Extracted records
--*--

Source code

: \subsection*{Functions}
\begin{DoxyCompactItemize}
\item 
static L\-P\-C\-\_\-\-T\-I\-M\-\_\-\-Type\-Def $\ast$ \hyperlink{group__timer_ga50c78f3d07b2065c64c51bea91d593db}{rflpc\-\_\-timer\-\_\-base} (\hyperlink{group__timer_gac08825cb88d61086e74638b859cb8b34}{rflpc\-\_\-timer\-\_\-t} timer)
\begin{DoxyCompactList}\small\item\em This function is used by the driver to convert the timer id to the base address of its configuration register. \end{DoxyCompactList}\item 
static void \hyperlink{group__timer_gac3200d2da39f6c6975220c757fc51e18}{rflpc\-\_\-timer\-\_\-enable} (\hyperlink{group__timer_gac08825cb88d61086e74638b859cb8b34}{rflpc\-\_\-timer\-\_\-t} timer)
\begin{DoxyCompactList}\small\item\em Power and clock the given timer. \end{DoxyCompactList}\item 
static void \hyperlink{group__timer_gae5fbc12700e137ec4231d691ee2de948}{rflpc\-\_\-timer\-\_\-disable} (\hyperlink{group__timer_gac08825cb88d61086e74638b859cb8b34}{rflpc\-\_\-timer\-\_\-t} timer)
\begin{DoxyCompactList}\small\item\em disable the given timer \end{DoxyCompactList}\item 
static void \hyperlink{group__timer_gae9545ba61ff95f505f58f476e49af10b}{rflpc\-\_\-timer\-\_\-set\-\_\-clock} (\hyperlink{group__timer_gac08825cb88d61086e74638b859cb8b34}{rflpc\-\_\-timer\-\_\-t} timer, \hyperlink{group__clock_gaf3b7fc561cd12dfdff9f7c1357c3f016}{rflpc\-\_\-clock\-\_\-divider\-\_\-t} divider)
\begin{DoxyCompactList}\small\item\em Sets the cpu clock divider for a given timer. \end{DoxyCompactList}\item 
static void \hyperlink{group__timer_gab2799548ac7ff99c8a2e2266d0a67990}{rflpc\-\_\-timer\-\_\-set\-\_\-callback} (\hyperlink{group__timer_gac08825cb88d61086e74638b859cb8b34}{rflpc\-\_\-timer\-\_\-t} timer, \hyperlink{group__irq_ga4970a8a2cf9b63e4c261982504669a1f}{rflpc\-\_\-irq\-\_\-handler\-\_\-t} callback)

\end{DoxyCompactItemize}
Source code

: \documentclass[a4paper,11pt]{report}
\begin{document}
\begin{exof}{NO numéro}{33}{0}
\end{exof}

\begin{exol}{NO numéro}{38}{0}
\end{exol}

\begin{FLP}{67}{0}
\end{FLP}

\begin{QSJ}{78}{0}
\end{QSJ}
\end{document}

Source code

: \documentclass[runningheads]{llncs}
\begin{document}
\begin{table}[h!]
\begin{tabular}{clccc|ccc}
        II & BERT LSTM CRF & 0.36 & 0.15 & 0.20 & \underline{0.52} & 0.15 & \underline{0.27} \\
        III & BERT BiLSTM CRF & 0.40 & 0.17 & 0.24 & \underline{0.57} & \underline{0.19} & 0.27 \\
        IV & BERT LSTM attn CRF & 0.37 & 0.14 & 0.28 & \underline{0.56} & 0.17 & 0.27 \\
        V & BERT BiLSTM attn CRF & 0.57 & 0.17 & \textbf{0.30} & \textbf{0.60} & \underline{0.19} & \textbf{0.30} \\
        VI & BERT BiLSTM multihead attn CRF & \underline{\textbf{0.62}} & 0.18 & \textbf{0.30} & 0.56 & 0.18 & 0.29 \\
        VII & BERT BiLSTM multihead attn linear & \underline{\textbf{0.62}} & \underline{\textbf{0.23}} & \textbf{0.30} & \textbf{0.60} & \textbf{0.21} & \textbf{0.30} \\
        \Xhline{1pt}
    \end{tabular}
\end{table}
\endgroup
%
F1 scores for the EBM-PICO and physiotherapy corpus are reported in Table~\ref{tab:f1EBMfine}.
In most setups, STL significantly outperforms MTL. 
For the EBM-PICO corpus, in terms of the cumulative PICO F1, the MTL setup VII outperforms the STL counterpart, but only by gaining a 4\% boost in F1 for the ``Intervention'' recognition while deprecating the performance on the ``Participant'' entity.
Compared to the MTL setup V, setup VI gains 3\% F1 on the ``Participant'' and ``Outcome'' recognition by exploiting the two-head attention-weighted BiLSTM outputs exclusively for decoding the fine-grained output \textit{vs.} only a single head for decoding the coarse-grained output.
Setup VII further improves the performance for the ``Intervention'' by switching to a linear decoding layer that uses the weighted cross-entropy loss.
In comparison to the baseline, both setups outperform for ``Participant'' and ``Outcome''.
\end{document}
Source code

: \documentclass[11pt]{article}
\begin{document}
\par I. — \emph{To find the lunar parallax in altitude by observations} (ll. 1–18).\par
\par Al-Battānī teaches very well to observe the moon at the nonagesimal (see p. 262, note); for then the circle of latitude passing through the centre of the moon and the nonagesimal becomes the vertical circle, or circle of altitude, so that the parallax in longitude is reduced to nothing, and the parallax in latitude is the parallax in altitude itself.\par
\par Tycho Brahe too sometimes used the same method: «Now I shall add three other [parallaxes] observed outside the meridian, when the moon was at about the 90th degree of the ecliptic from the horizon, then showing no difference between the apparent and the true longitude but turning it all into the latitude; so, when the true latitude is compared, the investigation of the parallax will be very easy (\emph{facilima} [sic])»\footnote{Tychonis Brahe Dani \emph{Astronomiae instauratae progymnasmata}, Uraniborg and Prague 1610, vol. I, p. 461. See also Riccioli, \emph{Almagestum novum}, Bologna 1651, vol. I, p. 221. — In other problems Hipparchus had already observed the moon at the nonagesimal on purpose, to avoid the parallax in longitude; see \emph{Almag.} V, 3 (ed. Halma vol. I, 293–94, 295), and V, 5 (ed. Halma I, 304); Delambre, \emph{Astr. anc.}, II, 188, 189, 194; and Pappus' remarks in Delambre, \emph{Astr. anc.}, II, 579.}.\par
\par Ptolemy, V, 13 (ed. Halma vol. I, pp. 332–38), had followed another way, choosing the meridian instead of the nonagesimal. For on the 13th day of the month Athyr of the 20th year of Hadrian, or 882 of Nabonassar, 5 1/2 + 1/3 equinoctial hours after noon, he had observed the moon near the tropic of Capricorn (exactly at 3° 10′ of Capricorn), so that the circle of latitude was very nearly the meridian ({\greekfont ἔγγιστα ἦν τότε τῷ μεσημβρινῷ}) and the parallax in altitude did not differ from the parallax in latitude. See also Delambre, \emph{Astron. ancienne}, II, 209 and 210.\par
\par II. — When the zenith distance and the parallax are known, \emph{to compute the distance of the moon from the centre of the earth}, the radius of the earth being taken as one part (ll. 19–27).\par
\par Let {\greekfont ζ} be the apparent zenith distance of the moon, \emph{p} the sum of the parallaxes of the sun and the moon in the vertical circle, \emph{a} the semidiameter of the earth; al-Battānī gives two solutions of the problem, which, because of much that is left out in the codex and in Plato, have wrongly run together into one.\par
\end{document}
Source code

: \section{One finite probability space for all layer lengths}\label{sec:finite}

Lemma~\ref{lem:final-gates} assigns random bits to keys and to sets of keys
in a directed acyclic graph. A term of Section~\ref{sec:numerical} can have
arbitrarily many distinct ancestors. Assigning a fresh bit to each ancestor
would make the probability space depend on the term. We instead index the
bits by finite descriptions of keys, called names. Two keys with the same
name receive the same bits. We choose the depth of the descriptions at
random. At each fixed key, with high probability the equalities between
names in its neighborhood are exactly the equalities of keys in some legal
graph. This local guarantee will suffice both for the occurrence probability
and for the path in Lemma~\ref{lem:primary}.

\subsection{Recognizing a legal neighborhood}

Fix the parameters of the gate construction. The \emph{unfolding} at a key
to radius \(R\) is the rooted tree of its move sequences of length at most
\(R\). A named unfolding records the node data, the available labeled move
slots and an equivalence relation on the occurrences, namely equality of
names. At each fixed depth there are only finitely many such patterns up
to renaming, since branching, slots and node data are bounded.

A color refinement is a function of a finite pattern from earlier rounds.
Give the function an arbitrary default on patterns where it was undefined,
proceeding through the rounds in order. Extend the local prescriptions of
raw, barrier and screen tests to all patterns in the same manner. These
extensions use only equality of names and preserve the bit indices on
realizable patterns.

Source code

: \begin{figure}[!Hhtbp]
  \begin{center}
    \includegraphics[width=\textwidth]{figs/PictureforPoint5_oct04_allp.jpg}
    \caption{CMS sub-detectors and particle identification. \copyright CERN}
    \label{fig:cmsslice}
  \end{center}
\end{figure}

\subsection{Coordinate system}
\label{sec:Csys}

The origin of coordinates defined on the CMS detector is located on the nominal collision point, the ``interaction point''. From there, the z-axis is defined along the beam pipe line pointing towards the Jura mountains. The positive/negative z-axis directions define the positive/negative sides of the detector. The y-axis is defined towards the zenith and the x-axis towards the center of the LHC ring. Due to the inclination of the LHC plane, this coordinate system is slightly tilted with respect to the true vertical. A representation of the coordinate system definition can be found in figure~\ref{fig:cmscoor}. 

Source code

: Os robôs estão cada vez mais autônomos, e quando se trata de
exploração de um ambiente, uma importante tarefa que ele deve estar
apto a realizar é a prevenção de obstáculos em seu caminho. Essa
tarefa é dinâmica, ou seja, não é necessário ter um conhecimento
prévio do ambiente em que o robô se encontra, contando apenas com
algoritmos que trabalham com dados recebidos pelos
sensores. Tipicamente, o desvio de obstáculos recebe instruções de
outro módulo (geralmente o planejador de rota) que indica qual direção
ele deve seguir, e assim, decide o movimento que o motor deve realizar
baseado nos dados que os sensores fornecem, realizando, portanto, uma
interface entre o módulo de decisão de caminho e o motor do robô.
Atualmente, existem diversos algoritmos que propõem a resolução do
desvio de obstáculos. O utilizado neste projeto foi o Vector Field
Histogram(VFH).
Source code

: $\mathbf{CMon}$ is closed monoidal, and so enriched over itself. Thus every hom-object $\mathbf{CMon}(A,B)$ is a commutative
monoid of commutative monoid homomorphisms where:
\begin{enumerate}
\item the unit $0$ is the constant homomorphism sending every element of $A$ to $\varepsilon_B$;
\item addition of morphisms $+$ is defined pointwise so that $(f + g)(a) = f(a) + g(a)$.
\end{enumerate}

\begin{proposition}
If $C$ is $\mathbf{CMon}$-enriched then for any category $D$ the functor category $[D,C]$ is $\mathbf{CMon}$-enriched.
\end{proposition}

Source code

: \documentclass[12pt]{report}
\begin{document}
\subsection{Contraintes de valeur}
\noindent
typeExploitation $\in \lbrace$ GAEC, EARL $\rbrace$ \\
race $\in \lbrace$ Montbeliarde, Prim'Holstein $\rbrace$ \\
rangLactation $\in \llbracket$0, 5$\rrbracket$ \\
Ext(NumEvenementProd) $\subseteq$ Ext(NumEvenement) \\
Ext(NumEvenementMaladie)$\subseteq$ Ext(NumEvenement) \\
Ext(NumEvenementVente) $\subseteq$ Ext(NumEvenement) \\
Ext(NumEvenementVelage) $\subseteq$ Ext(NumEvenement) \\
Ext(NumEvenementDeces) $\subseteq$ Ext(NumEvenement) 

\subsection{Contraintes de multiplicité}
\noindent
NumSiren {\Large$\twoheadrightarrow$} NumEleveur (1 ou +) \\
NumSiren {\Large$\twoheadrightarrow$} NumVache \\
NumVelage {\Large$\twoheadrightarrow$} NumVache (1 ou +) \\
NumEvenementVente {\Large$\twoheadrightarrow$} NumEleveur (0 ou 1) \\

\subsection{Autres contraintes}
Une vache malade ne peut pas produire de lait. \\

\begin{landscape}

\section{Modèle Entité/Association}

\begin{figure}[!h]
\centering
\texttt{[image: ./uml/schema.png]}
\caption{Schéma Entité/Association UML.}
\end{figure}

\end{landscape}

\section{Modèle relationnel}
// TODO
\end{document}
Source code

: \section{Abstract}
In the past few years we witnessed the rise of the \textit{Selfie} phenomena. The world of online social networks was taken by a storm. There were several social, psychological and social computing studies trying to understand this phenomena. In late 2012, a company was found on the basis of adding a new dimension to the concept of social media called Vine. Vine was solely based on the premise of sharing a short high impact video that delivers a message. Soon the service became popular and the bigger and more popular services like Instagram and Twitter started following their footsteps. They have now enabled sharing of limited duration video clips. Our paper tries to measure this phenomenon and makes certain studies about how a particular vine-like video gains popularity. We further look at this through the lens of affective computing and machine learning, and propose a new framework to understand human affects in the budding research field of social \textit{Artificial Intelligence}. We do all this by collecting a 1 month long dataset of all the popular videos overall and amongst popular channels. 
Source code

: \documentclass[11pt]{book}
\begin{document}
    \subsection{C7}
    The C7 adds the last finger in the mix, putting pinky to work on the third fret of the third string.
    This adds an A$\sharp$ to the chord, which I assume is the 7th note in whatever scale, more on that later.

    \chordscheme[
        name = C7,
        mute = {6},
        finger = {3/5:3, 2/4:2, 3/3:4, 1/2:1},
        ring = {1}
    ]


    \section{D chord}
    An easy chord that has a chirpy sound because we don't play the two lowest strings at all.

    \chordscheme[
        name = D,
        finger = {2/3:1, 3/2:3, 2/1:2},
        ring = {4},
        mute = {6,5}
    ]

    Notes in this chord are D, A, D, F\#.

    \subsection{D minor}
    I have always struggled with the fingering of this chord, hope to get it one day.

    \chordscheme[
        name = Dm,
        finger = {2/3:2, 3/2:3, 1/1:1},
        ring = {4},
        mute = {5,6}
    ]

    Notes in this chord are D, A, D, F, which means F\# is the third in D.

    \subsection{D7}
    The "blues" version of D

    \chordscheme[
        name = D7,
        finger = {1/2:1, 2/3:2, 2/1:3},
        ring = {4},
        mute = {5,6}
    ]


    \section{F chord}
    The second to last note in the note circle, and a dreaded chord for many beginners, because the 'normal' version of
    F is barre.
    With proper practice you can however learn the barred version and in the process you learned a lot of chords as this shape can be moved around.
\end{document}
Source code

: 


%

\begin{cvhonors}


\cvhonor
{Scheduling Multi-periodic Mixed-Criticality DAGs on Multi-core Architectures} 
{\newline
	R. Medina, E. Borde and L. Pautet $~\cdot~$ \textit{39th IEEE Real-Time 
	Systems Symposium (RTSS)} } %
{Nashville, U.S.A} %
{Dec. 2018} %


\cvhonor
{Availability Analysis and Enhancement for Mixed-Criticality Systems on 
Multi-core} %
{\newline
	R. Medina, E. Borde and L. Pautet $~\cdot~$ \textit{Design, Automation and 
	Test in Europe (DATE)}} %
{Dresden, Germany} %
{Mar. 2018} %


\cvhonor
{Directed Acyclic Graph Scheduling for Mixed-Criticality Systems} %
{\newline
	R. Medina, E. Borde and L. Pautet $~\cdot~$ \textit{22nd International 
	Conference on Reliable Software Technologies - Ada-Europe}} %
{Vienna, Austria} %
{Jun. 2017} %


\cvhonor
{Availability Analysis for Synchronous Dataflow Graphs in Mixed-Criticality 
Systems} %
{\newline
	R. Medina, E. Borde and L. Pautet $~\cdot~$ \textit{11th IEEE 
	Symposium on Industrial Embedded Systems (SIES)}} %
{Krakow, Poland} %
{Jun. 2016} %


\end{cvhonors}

--*--

_YOUR TASK_
Your answer should consist of each line of the data above in which the word "local" occurs.

_WRITTEN RESPONSE_
graph. This local guarantee will suffice both for the occurrence probability
proceeding through the rounds in order. Extend the local prescriptions of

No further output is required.